The Effect of a Blended Learning Course of Visual Literacy for In-service Teachers
The purpose of this study was to examine the effects of a 20-hour blended learning visual literacy course applied to in-service teachers. For this purpose, we designed the course to train the educators and the instrument to measure the level of visual literacy of participants before and after the intervention. Then, we found the differences.
Visual literacy is essential for improving visual communication skills on in-service teachers because they use and construct visual material permanently. Hence, they need to be trained for developing visual literacy taking into account their pace of life and specific needs.
We employed a quasi-experimental one-group pretest-posttest design. The area of study is Social Science, specifically Education. The population was in-service teachers who work in private schools in the north zone of Quito, Ecuador. The convenience sampling method was used to conduct this pilot study of 51 teachers at one private school. The visual literacy course was designed based on the ACRL Visual Literacy Competency Standards. The differences in the level of visual literacy were measured through a visual literacy test of 45 items made for this specific purpose. Differences between pretest and posttest were found after performing paired samples t-test on collected data.

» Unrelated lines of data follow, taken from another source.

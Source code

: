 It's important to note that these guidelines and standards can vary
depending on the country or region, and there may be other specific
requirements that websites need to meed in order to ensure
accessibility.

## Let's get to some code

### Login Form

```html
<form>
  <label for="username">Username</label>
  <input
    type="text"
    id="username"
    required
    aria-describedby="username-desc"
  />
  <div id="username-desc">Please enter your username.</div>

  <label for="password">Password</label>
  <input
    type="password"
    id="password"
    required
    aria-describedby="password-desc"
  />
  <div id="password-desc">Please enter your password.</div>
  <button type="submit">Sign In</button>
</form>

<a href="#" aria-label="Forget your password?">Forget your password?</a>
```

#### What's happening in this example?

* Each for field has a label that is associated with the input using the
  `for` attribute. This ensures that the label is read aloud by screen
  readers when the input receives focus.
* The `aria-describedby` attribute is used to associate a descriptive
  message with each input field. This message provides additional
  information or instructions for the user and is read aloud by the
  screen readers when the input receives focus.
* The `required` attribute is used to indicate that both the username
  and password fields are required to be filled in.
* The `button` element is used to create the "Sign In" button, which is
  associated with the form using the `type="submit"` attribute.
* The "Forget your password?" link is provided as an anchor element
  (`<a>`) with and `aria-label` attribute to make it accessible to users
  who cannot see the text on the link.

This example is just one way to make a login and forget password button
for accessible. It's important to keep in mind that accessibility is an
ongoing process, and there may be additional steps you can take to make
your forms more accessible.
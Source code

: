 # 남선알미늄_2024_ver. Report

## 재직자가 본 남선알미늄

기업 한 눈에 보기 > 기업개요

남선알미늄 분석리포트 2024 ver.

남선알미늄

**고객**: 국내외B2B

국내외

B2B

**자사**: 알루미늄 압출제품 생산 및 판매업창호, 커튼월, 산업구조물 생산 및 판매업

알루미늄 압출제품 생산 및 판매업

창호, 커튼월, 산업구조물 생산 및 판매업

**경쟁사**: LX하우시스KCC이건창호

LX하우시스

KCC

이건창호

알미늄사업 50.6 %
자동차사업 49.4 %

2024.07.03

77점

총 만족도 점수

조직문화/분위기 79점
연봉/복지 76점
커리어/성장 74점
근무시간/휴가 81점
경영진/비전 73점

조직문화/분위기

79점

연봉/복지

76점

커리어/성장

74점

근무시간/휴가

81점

This research contributes to visual literacy research focused on in-service teacher’s instruction. This practical study was based on a complete proposal for training and evaluated the visual literacy level of in-service teachers.
Findings show that there are statistically significant differences in pretest and posttest scores, so teachers improved their level of visual literacy after the 20-hour blended learning visual literacy course.
Practitioners should adapt the length of the training course to the teachers’ schedules. They should review the course themes and the items in the visual literacy test to know about the specific content to be taught along the course.
Researchers who want to replicate a similar study should have a bigger group of participants and, if possible, they should have a control group.
This study indicates that teachers could improve their level of visual literacy after attending a well-structured training course. Thus, it is crucial to offer in-service teachers the opportunity to improve their visual communication skills through a concrete learning process adapted to their schedules and life.
Future research should focus on evaluating before and after the treatment, through practical projects, the previous and acquired knowledge of in-service teachers.